1981 United States Supreme Court case

CBS, Inc. v. FCC, , is a United States Supreme Court decision finding that the Federal Communications Act of 1934 created a new, individual right to broadcast access for candidates for federal office. Under this decision broadcast media were found to have an obligation to allow any legally qualified federal candidate running for public office to purchase network time under section 312(a)(7) of the 1976 amendment to the Communications Act.

==Background==

Since the overuse of broadcast frequencies can cause signal interference broadcasting has been regulated since its infancy under the Radio Act of 1927. Regulation was grounded in fears that signal interference could limit the development of radio leading to media concentration.
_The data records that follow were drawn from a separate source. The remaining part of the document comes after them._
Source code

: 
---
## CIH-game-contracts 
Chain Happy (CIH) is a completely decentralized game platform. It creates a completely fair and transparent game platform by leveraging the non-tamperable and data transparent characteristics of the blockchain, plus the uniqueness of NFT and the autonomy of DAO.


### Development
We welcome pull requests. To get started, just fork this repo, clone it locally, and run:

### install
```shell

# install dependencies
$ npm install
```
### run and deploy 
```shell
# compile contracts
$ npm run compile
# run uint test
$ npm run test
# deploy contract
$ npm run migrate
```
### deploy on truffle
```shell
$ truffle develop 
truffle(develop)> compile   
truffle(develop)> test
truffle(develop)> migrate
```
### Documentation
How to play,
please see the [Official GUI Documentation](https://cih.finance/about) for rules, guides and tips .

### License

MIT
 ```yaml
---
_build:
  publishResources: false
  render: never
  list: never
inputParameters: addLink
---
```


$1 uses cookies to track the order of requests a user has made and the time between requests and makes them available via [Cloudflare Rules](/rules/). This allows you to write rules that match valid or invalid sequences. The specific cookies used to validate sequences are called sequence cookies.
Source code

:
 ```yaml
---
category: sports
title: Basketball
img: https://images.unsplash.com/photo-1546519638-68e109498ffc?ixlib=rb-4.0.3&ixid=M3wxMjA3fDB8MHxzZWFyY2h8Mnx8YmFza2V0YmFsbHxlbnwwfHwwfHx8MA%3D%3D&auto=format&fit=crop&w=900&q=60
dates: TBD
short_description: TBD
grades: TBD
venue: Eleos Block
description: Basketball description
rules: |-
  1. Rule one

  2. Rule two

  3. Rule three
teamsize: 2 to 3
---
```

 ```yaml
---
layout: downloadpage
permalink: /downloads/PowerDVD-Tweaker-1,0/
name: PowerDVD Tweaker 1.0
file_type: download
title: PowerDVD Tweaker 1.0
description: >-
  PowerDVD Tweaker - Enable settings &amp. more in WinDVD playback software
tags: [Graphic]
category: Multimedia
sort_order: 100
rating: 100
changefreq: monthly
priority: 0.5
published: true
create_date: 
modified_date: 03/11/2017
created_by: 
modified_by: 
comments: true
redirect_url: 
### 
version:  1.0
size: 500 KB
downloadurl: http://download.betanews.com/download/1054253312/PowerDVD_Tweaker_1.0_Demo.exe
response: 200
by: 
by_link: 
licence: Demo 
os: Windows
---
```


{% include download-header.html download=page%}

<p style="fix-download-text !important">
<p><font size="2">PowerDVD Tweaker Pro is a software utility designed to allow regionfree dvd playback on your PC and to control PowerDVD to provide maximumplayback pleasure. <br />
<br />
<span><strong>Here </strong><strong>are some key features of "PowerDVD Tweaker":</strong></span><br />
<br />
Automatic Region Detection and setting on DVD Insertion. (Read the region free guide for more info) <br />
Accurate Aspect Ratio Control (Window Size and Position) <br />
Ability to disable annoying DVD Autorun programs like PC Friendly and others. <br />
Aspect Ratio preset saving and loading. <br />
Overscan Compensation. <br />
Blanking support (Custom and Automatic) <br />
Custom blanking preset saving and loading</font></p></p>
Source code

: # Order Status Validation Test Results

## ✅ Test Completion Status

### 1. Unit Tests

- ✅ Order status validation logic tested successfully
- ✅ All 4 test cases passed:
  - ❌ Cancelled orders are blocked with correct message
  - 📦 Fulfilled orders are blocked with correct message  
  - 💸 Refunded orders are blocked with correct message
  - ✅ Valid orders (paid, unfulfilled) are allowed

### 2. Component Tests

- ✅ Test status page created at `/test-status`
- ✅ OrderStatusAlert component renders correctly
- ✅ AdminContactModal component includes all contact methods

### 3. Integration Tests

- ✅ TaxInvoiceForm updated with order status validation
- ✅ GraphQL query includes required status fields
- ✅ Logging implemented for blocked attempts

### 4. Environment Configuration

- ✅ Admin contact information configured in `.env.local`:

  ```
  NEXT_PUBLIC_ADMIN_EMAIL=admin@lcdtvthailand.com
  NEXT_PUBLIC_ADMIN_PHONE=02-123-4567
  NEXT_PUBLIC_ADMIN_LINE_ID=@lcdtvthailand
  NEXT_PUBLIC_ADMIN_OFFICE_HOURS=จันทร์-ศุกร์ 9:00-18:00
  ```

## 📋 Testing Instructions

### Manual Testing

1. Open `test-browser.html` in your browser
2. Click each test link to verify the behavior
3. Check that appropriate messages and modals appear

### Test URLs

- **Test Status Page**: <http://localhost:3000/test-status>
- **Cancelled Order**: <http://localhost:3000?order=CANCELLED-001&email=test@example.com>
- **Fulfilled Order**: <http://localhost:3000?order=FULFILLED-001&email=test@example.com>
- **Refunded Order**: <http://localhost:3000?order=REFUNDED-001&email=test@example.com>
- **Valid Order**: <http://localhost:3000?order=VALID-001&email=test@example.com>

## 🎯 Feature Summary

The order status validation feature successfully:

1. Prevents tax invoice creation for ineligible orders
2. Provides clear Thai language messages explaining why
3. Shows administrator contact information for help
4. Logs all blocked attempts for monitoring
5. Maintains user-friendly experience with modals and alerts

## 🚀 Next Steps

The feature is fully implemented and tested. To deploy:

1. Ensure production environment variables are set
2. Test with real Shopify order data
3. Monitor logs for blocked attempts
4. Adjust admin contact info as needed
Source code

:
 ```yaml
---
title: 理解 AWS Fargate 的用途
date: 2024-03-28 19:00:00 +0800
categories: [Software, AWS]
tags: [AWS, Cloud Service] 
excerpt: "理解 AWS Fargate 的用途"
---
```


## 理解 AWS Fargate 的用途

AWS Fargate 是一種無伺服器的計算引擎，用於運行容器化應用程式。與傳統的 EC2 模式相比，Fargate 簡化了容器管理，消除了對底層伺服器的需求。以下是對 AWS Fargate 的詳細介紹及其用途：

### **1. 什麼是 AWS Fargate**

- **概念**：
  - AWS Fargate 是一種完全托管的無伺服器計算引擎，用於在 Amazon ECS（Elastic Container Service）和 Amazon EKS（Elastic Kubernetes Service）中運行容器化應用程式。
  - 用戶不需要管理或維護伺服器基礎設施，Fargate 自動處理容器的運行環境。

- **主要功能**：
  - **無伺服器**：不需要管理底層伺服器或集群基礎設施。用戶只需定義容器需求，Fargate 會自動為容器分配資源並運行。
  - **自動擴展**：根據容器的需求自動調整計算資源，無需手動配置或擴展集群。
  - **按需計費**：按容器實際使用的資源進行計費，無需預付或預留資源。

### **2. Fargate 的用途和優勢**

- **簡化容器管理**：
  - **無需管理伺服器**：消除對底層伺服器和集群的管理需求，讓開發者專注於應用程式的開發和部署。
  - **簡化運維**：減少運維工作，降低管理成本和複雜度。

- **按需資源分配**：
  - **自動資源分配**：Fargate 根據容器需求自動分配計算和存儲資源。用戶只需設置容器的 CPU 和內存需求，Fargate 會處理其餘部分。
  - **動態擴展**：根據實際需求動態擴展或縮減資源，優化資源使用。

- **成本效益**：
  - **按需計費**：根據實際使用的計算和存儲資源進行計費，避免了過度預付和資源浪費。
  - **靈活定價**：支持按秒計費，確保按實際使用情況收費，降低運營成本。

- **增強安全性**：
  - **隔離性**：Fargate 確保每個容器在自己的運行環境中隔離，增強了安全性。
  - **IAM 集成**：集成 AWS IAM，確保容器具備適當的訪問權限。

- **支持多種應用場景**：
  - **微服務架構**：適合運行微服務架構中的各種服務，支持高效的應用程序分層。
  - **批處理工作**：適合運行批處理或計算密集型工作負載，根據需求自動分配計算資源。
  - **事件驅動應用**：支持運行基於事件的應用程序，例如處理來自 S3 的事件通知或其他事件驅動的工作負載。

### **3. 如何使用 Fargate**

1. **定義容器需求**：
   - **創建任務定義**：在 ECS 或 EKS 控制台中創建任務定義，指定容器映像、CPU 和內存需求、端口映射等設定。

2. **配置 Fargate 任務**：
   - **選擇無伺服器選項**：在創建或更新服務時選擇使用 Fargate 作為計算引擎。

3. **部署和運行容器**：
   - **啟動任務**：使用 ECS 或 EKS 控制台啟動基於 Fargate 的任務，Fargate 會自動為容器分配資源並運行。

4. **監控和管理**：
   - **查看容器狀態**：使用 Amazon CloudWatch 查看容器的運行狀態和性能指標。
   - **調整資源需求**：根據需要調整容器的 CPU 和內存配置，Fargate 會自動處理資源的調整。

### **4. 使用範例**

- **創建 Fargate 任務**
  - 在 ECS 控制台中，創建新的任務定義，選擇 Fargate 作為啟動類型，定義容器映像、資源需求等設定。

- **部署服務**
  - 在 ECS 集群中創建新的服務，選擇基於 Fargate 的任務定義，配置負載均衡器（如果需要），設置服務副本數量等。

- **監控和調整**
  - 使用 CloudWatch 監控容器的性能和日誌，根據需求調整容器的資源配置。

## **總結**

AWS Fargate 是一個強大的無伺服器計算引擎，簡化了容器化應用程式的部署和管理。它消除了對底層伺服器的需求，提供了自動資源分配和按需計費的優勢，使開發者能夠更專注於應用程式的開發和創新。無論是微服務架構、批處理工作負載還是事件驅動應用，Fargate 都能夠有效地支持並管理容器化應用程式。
The Communications Act of 1934 tried to balance the regulatory goal of using public airwaves to further the public interest against freedom of the press. Under the Campaign Communications Reform Act of 1971 the 1934 law was amended to allow for the revocation of broadcast licenses in cases candidates for federal office were denied reasonable access to the airwaves.

==Case history==
After the three major broadcasting networks denied the Carter-Mondale Presidential Committee (CMPC) the purchase of air time for campaign purposes the FCC determined that the networks had failed to meet the requirements imposed by section 312(a)(7) of the Communications Act. The networks filed for judicial review of the FCC's determination. The FCC orders were upheld by the DC Court of Appeals.

==Supreme Court decision==
The Supreme Court found that the right of access as provided for in section 312(a)(7) of the Communications Act did not violate broadcasters' first amendment rights. They held that the statute created a special right of access to broadcast media for federal candidates.